In my April post titled “Where are all the Homes?”, I finished by suggesting that the next 3 months would tell us a lot. Well, it is exactly 4 months later and what might have been a temporary cycle is now an unquestionable shift in the market. To recap, a year ago there were 1100 homes for sale, 6 months ago it was about 800 and in April we had 630. Sensing there might be a late “spring selling season” with lots of homes coming on in May-July, I suggested “wait and see”. Today there are 410 homes for sale in the entire Santa Clarita Valley, the lowest number I have seen since I started tracking in the 1990’s.  Until this year I speculated that because of the relatively high number of short sales and foreclosures in our valley, it would be at least 2 more years to get them through the system and normal appreciation might follow. I no longer think that. Besides what I see in the field (multiple offers on most of my listings, agents begging me to tell them about my listings first for their buyers etc), the inventory is now so low that appreciation will naturally have to follow and in some areas already is. I have been testing list prices at 5-15% higher than recent sales, and in almost all cases we are selling or at least getting offers. Interestingly this is happening in many other areas that took the up to 50% hit in values that parts of Santa Clarita did. Las Vegas, Phoenix, Florida-all of these areas had, at one time 5 to 6 times the number of homes for sale that they do today, same as Santa Clarita.  All three of these areas have experienced appreciation-in some cases up to 30%-from a year ago. We don’t have that yet, but here is what is happening now and why I encourage potential sellers to take advantage of this crazy supply-demand situation.

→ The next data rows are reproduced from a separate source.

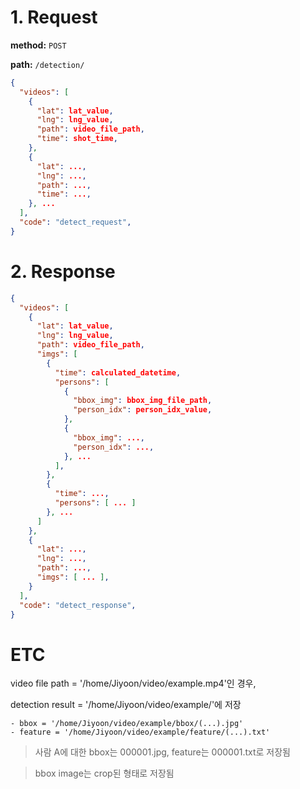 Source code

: # 1. Request

**method:** `POST`

**path:** `/detection/`

```json
{
  "videos": [
    {
      "lat": lat_value,
      "lng": lng_value,
      "path": video_file_path,
      "time": shot_time,
    },
    {
      "lat": ...,
      "lng": ...,
      "path": ...,
      "time": ...,
    }, ...
  ],
  "code": "detect_request",
}
```

# 2. Response

```json
{
  "videos": [
    {
      "lat": lat_value,
      "lng": lng_value,
      "path": video_file_path,
      "imgs": [
        {
          "time": calculated_datetime,
          "persons": [
            {
              "bbox_img": bbox_img_file_path,
              "person_idx": person_idx_value,
            },
            {
              "bbox_img": ...,
              "person_idx": ...,
            }, ...
          ],
        },
        {
          "time": ...,
          "persons": [ ... ]
        }, ...
      ]
    },
    {
      "lat": ...,
      "lng": ...,
      "path": ...,
      "imgs": [ ... ],
    }
  ],
  "code": "detect_response",
}
```

# ETC

video file path = '/home/Jiyoon/video/example.mp4'인 경우,

detection result = '/home/Jiyoon/video/example/'에 저장

    - bbox = '/home/Jiyoon/video/example/bbox/(...).jpg'
    - feature = '/home/Jiyoon/video/example/feature/(...).txt'

> 사람 A에 대한 bbox는 000001.jpg, feature는 000001.txt로 저장됨

> bbox image는 crop된 형태로 저장됨
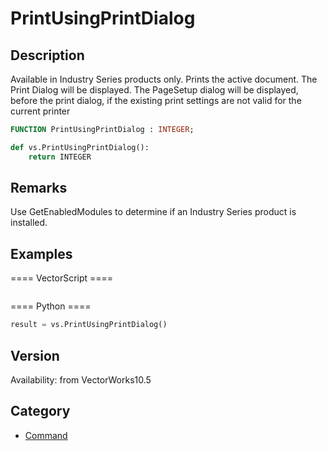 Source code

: # PrintUsingPrintDialog

## Description
Available in Industry Series products only. Prints the active document.  The Print Dialog will be displayed.  The PageSetup dialog will be displayed, before the print dialog, if the existing print settings are not valid for the current printer

```pascal
FUNCTION PrintUsingPrintDialog : INTEGER;
```

```python
def vs.PrintUsingPrintDialog():
    return INTEGER
```

## Remarks
Use GetEnabledModules to determine if an Industry Series product is installed.

## Examples
==== VectorScript ====
```pascal

```
==== Python ====
```python
result = vs.PrintUsingPrintDialog()
```

## Version
Availability: from VectorWorks10.5

## Category
* [Command](../Categories/Command.md)
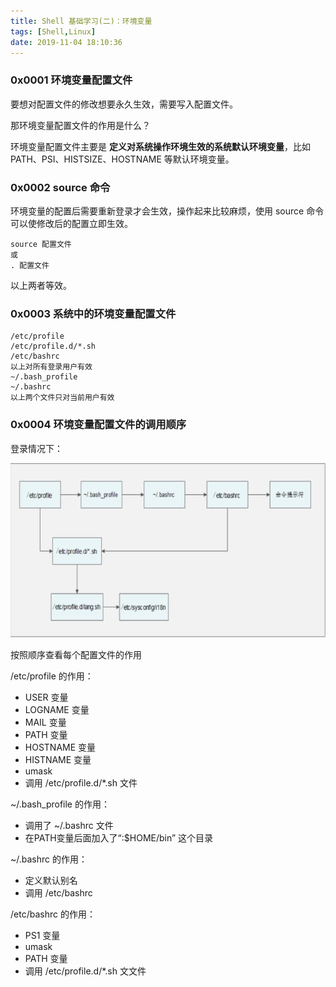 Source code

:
 ```yaml
---
title: Shell 基础学习(二)：环境变量
tags: [Shell,Linux]
date: 2019-11-04 18:10:36
---
```


### 0x0001 环境变量配置文件

要想对配置文件的修改想要永久生效，需要写入配置文件。

那环境变量配置文件的作用是什么？


<!-- more -->
环境变量配置文件主要是 **定义对系统操作环境生效的系统默认环境变量**，比如 PATH、PSI、HISTSIZE、HOSTNAME 等默认环境变量。



### 0x0002 source 命令

环境变量的配置后需要重新登录才会生效，操作起来比较麻烦，使用 source 命令可以使修改后的配置立即生效。

```
source 配置文件 
或 
. 配置文件
```

以上两者等效。



### 0x0003 系统中的环境变量配置文件


```
/etc/profile
/etc/profile.d/*.sh
/etc/bashrc
以上对所有登录用户有效
~/.bash_profile
~/.bashrc
以上两个文件只对当前用户有效
```


### 0x0004 环境变量配置文件的调用顺序


 登录情况下：

![](/../images/2019_09_20_01.png)
 

按照顺序查看每个配置文件的作用


/etc/profile 的作用：

* USER 变量
* LOGNAME 变量
* MAIL 变量
* PATH 变量
* HOSTNAME 变量
* HISTNAME 变量
* umask
* 调用 /etc/profile.d/*.sh 文件

 ~/.bash_profile 的作用：

* 调用了 ~/.bashrc 文件
* 在PATH变量后面加入了“:$HOME/bin” 这个目录

 ~/.bashrc 的作用：

* 定义默认别名
* 调用 /etc/bashrc


/etc/bashrc 的作用：

* PS1 变量
* umask
* PATH 变量
* 调用 /etc/profile.d/*.sh 文文件
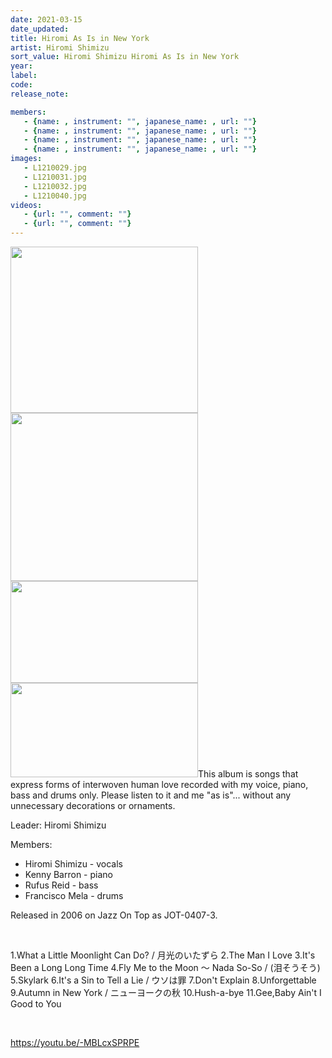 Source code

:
 ```yaml
---
date: 2021-03-15
date_updated: 
title: Hiromi As Is in New York
artist: Hiromi Shimizu
sort_value: Hiromi Shimizu Hiromi As Is in New York
year: 
label: 
code: 
release_note: 

members:
   - {name: , instrument: "", japanese_name: , url: ""}
   - {name: , instrument: "", japanese_name: , url: ""}
   - {name: , instrument: "", japanese_name: , url: ""}
   - {name: , instrument: "", japanese_name: , url: ""}
images: 
   - L1210029.jpg
   - L1210031.jpg
   - L1210032.jpg
   - L1210040.jpg
videos: 
   - {url: "", comment: ""}
   - {url: "", comment: ""}
---
```

<a href="http://www.jjazzist.com/wp-content/uploads/2018/08/L1210029.jpg"><img class="alignnone size-medium wp-image-3581" src="http://www.jjazzist.com/wp-content/uploads/2018/08/L1210029-300x266.jpg" alt="" width="300" height="266" /></a> <a href="http://www.jjazzist.com/wp-content/uploads/2018/08/L1210031.jpg"><img class="alignnone size-medium wp-image-3582" src="http://www.jjazzist.com/wp-content/uploads/2018/08/L1210031-300x269.jpg" alt="" width="300" height="269" /></a> <a href="http://www.jjazzist.com/wp-content/uploads/2018/08/L1210032.jpg"><img class="alignnone size-medium wp-image-3583" src="http://www.jjazzist.com/wp-content/uploads/2018/08/L1210032-300x163.jpg" alt="" width="300" height="163" /></a> <a href="http://www.jjazzist.com/wp-content/uploads/2018/08/L1210040.jpg"><img class="alignnone size-medium wp-image-3584" src="http://www.jjazzist.com/wp-content/uploads/2018/08/L1210040-300x151.jpg" alt="" width="300" height="151" /></a>This album is songs that express forms of interwoven human love recorded with my voice, piano, bass and drums only. Please listen to it and me "as is"... without any unnecessary decorations or ornaments.

Leader: Hiromi Shimizu

Members:
<ul>
 	<li>Hiromi Shimizu - vocals</li>
 	<li>Kenny Barron - piano</li>
 	<li>Rufus Reid - bass</li>
 	<li>Francisco Mela - drums</li>
</ul>
Released in 2006 on Jazz On Top as JOT-0407-3.

&nbsp;

<span class="cr-widget-FocalReviews" data-hook="cr-widget-FocalReviews"><span class="a-size-base review-text" data-hook="review-body">1.What a Little Moonlight Can Do? / 月光のいたずら
2.The Man I Love
3.It's Been a Long Long Time
4.Fly Me to the Moon ～ Nada So-So / (泪そうそう)
5.Skylark
6.It's a Sin to Tell a Lie / ウソは罪
7.Don't Explain
8.Unforgettable
9.Autumn in New York / ニューヨークの秋
10.Hush-a-bye
11.Gee,Baby Ain't I Good to You</span></span>

&nbsp;

https://youtu.be/-MBLcxSPRPE

&nbsp;

&nbsp;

First, the number of foreclosed properties is the lowest it has been since the crisis began. At one time foreclosures were almost 30% of our inventory, today they are about 7%. When properties do go to foreclosure sale,  the investor buyers snatch them up and banks don’t take them back. These so called “flip properties” then get a nice face lift and come on the market as “regular sales”. Often, because they are usually very nice, they sell for as much as any other property in the tract. So instead of a beat up “as-is” foreclosure we have a nicer move in condition property at a price that can be 20-35% higher than the bank would put it up for. This one trend alone is starting to give appraisers the “comps” they need to bring in values at higher prices and will continue.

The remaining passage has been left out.